The elevator stopped, and Maurice automatically opened the door. His ancient eyes were just about closed.
They hurried to Dr. Hurst’s room. They were surprised to see the door open a crack. Through the slit, the room looked like a mess.
Benchley pushed open the door. The room was a disaster—clothes, books, papers, medical instruments and suitcases were tossed everywhere.
“Looks like a monsoon hit this place,” Dorothy said.
“It did more than hit it,” Benchley said, wide-eyed. “It knocked it into next Tuesday.”
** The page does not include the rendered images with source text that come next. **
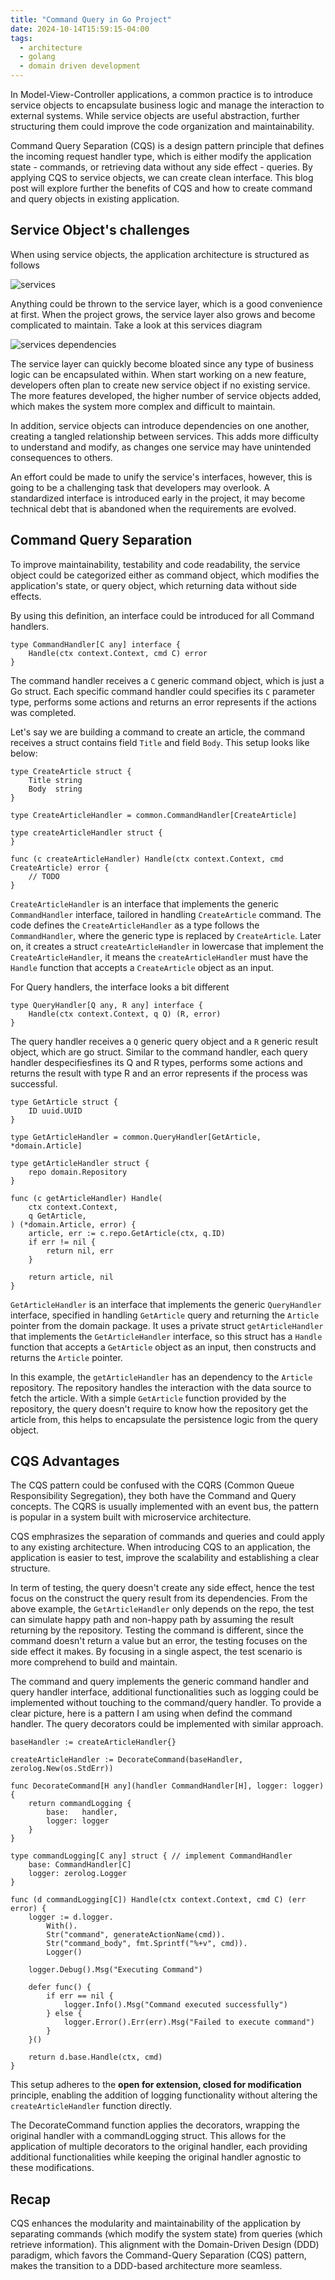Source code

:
 ```yaml
---
title: "Command Query in Go Project"
date: 2024-10-14T15:59:15-04:00
tags:
  - architecture
  - golang
  - domain driven development
---
```


In Model-View-Controller applications, a common practice is to introduce service objects to encapsulate business logic and manage the interaction to external systems. While service objects are useful abstraction, further structuring them could improve the code organization and maintainability.

Command Query Separation (CQS) is a design pattern principle that defines the incoming request handler type, which is either modify the application state - commands, or retrieving data without any side effect - queries. By applying CQS to service objects, we can create clean interface. This blog post will explore further the benefits of CQS and how to create command and query objects in existing application.

<!--more-->

## Service Object's challenges

When using service objects, the application architecture is structured as follows

![services](./service.png)

Anything could be thrown to the service layer, which is a good convenience at first. When the project grows, the service layer also grows and become complicated to maintain. Take a look at this services diagram

![services dependencies](./services%20dependencies.png)

The service layer can quickly become bloated since any type of business logic can be encapsulated within. When start working on a new feature, developers often plan to create new service object if no existing service. The more features developed, the higher number of service objects added, which makes the system more complex and difficult to maintain.

In addition, service objects can introduce dependencies on one another, creating a tangled relationship between services. This adds more difficulty to understand and modify, as changes one service may have unintended consequences to others.

An effort could be made to unify the service's interfaces, however, this is going to be a challenging task that developers may overlook. A standardized interface is introduced early in the project, it may become technical debt that is abandoned when the requirements are evolved.

## Command Query Separation

To improve maintainability, testability and code readability, the service object could be categorized either as command object, which modifies the application's state, or query object, which returning data without side effects.

By using this definition, an interface could be introduced for all Command handlers.


```golang
type CommandHandler[C any] interface {
	Handle(ctx context.Context, cmd C) error
}
```

The command handler receives a `C` generic command object, which is just a Go struct.
Each specific command handler could specifies its `C` parameter type, performs some actions and returns an error represents if the actions was completed.

Let's say we are building a command to create an article, the command receives a struct contains field `Title` and field `Body`.
This setup looks like below:

```golang
type CreateArticle struct {
	Title string
    Body  string
}

type CreateArticleHandler = common.CommandHandler[CreateArticle]

type createArticleHandler struct {
}

func (c createArticleHandler) Handle(ctx context.Context, cmd CreateArticle) error {
    // TODO
}
```

`CreateArticleHandler` is an interface that implements the generic `CommandHandler` interface, tailored in handling `CreateArticle` command.
The code defines the `CreateArticleHandler` as a type follows the  `CommandHandler`, where the generic type is replaced by `CreateArticle`.
Later on, it creates a struct `createArticleHandler` in lowercase that implement the `CreateArticleHandler`, it means the `createArticleHandler` must
have the `Handle` function that accepts a `CreateArticle` object as an input.

For Query handlers, the interface looks a bit different

```golang
type QueryHandler[Q any, R any] interface {
	Handle(ctx context.Context, q Q) (R, error)
}
```

The query handler receives a `Q` generic query object and a `R` generic result object, which are go struct.
Similar to the command handler, each query handler despecifiesfines its Q and R types, performs some actions and returns the result with type R and an error represents if the process was successful.

```golang
type GetArticle struct {
	ID uuid.UUID
}

type GetArticleHandler = common.QueryHandler[GetArticle, *domain.Article]

type getArticleHandler struct {
	repo domain.Repository
}

func (c getArticleHandler) Handle(
	ctx context.Context,
	q GetArticle,
) (*domain.Article, error) {
	article, err := c.repo.GetArticle(ctx, q.ID)
	if err != nil {
		return nil, err
	}

	return article, nil
}
```

`GetArticleHandler` is an interface that implements the generic `QueryHandler` interface, specified in handling `GetArticle` query and returning the `Article` pointer from the domain package. 
It uses a private struct `getArticleHandler` that implements the `GetArticleHandler` interface, so this struct has a `Handle` function that accepts a `GetArticle` object as an input, then constructs and returns the `Article` pointer.

In this example, the `getArticleHandler` has an dependency to the `Article` repository. 
The repository handles the interaction with the data source to fetch the article. With a simple `GetArticle` function provided by the repository, the query doesn't require to know how the repository get the article from, this helps to encapsulate the persistence logic from the query object.

## CQS Advantages

The CQS pattern could be confused with the CQRS (Common Queue Responsibility Segregation), they both have the Command and Query concepts.
The CQRS is usually implemented with an event bus, the pattern is popular in a system built with microservice architecture.

CQS emphrasizes the separation of commands and queries and could apply to any existing architecture. When introducing CQS to an application, the application
is easier to test, improve the scalability and establishing a clear structure.

In term of testing, the query doesn't create any side effect, hence the test focus on the construct the query result from its dependencies. From the above example,
the `GetArticleHandler` only depends on the repo, the test can simulate happy path and non-happy path by assuming the result returning by the repository.
Testing the command is different, since the command doesn't return a value but an error, the testing focuses on the side effect it makes.
By focusing in a single aspect, the test scenario is more comprehend to build and maintain.

The command and query implements the generic command handler and query handler interface, additional functionalities such as logging could be implemented without touching to the command/query handler.
To provide a clear picture, here is a pattern I am using when defind the command handler. The query decorators could be implemented with similar approach. 
 
```golang
baseHandler := createArticleHandler{}

createArticleHandler := DecorateCommand(baseHandler, zerolog.New(os.StdErr))

func DecorateCommand[H any](handler CommandHandler[H], logger: logger) {
	return commandLogging {
		base:   handler,
		logger: logger
	}
}

type commandLogging[C any] struct { // implement CommandHandler
	base: CommandHandler[C]
	logger: zerolog.Logger
}

func (d commandLogging[C]) Handle(ctx context.Context, cmd C) (err error) {
	logger := d.logger.
		With().
		Str("command", generateActionName(cmd)).
		Str("command_body", fmt.Sprintf("%+v", cmd)).
		Logger()

	logger.Debug().Msg("Executing Command")

	defer func() {
		if err == nil {
			logger.Info().Msg("Command executed successfully")
		} else {
			logger.Error().Err(err).Msg("Failed to execute command")
		}
	}()

	return d.base.Handle(ctx, cmd)
}

```

This setup adheres to the **open for extension, closed for modification** principle, enabling the addition of logging functionality without altering the `createArticleHandler` function directly.

The DecorateCommand function applies the decorators, wrapping the original handler with a commandLogging struct. 
This allows for the application of multiple decorators to the original handler, each providing additional functionalities while keeping the original handler agnostic to these modifications.

## Recap

CQS enhances the modularity and maintainability of the application by separating commands (which modify the system state) from queries (which retrieve information). 
This alignment with the Domain-Driven Design (DDD) paradigm, which favors the Command-Query Separation (CQS) pattern, makes the transition to a DDD-based architecture more seamless.

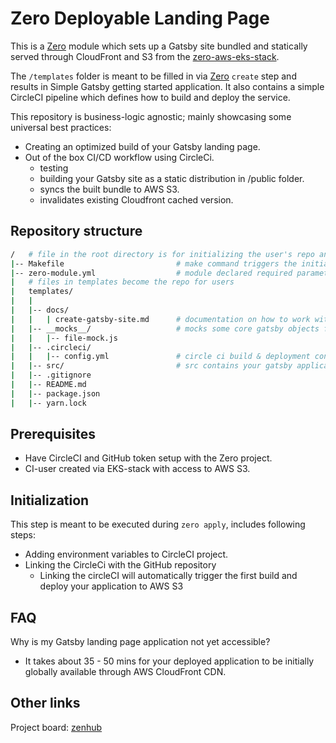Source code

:# Zero Deployable Landing Page

This is a [Zero] module which sets up a
Gatsby site bundled and statically served through CloudFront and S3 from the [zero-aws-eks-stack][zero-infra].

The `/templates` folder is meant to be filled in via [Zero][zero] `create` step and results in Simple Gatsby getting started application. It also contains a simple CircleCI pipeline which defines how to build and deploy the service.

This repository is business-logic agnostic; mainly showcasing some universal best practices:

- Creating an optimized build of your Gatsby landing page.
- Out of the box CI/CD workflow using CircleCi.
  - testing
  - building your Gatsby site as a static distribution in /public folder.
  - syncs the built bundle to AWS S3.
  - invalidates existing Cloudfront cached version.

## Repository structure

```sh
/   # file in the root directory is for initializing the user's repo and declaring metadata
|-- Makefile                         # make command triggers the initialization of repository
|-- zero-module.yml                  # module declared required parameters
|   # files in templates become the repo for users
|   templates/
|   |
|   |-- docs/
|   |   | create-gatsby-site.md      # documentation on how to work with your gatsby application and external developer resources.
|   |-- __mocks__/                   # mocks some core gatsby objects for easier testing
|   |   |-- file-mock.js
|   |-- .circleci/
|   |   |-- config.yml               # circle ci build & deployment configuration
|   |-- src/                         # src contains your gatsby application code
|   |-- .gitignore
|   |-- README.md
|   |-- package.json
|   |-- yarn.lock

```

## Prerequisites

- Have CircleCI and GitHub token setup with the Zero project.
- CI-user created via EKS-stack with access to AWS S3.


## Initialization

This step is meant to be executed during `zero apply`, includes following steps:

- Adding environment variables to CircleCI project.
- Linking the CircleCi with the GitHub repository
  - Linking the circleCI will automatically trigger the first build and deploy your application to AWS S3

## FAQ

Why is my Gatsby landing page application not yet accessible?

- It takes about 35 - 50 mins for your deployed application to be initially globally available through AWS CloudFront CDN.

## Other links

Project board: [zenhub][zenhub-board]

<!-- Links -->
[zero]: https://github.com/commitdev/zero
[zero-infra]: https://github.com/commitdev/zero-aws-eks-stack
[zero-deployable-backend]: https://github.com/commitdev/zero-deployable-backend

[zenhub-board]: https://app.zenhub.com/workspaces/commit-zero-5da8decc7046a60001c6db44/board?filterLogic=any&repos=203630543,247773730,257676371,258369081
Despite whatever cataclysm had occurred, Dr. Hurst still lay in the bed, immobile and undisturbed.
They stepped in carefully, trying not to trip or slip on the debris that covered the floor. Dorothy noticed that there was an open door to an adjacent room. That door hadn’t been open when they had been here before. And there was a body lying in the threshold.
“Look,” she said. “It’s Jordan!”
The man lay on the cluttered floor in the open doorway. His body was twisted and limp like a wrung-out washrag. They hurried to him.
“Is he dead?” she asked.
Benchley bent down and gingerly rolled the body faceup. “Good news. He’s breathing.”